-- Data supplied follows --

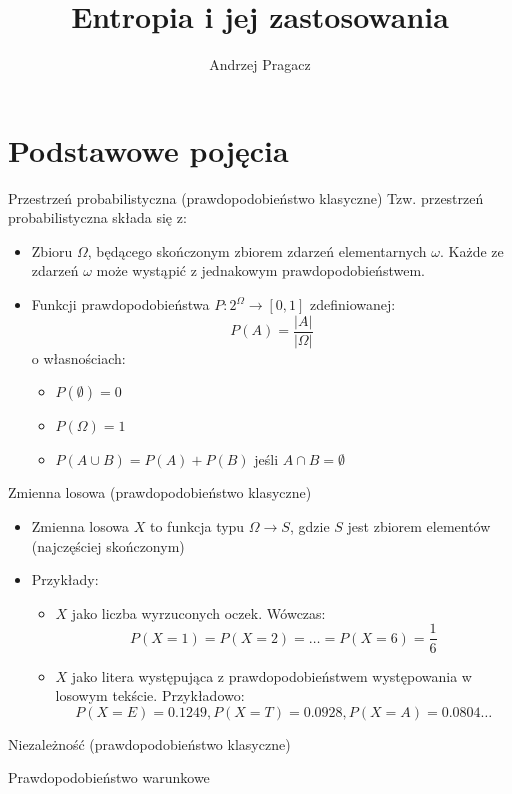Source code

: \documentclass{beamer}
\title{Entropia i jej zastosowania}
\author{Andrzej Pragacz}
\begin{document}
\titlepage

\section{Podstawowe pojęcia}

\begin{frame}{Przestrzeń probabilistyczna (prawdopodobieństwo klasyczne)}
Tzw. przestrzeń probabilistyczna składa się z:
\begin{itemize}
  \item Zbioru $\Omega$, będącego skończonym zbiorem zdarzeń
  elementarnych $\omega$. Każde ze zdarzeń $\omega$ może wystąpić z jednakowym
  prawdopodobieństwem.
  \item Funkcji prawdopodobieństwa $P: 2^\Omega \to [0, 1]$ zdefiniowanej:
  $$
  P(A) = \frac{|A|}{|\Omega|}
  $$
  o własnościach:
  \begin{itemize}
    \item $P(\emptyset) = 0$
    \item $P(\Omega) = 1$
    \item $P(A \cup B) = P(A) + P(B)$ jeśli $A \cap B = \emptyset$
  \end{itemize}
\end{itemize}
\end{frame}

\begin{frame}{Zmienna losowa (prawdopodobieństwo klasyczne)}
\begin{itemize}
  \item Zmienna losowa $X$ to funkcja typu $\Omega \to S$, gdzie $S$ jest
  zbiorem elementów (najczęściej skończonym)
  \item Przykłady:
  \begin{itemize}
    \item $X$ jako liczba wyrzuconych oczek. Wówczas: $$P(X=1) = P(X=2) = \ldots = P(X=6) = \frac{1}{6}$$
    \item $X$ jako litera występująca z prawdopodobieństwem występowania
    w losowym tekście. Przykładowo:
    $$ P(X=E) = 0.1249, P(X=T) = 0.0928, P(X=A) = 0.0804 \ldots$$
  \end{itemize}
\end{itemize}
\end{frame}

\begin{frame}{Niezależność (prawdopodobieństwo klasyczne)}
\end{frame}

\begin{frame}{Prawdopodobieństwo warunkowe}
\end{frame}
\end{document}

-- Data supplied concluded --

Look through the material above for the string "skończonym" and copy each line that has it.

  \item Zbioru $\Omega$, będącego skończonym zbiorem zdarzeń
  zbiorem elementów (najczęściej skończonym)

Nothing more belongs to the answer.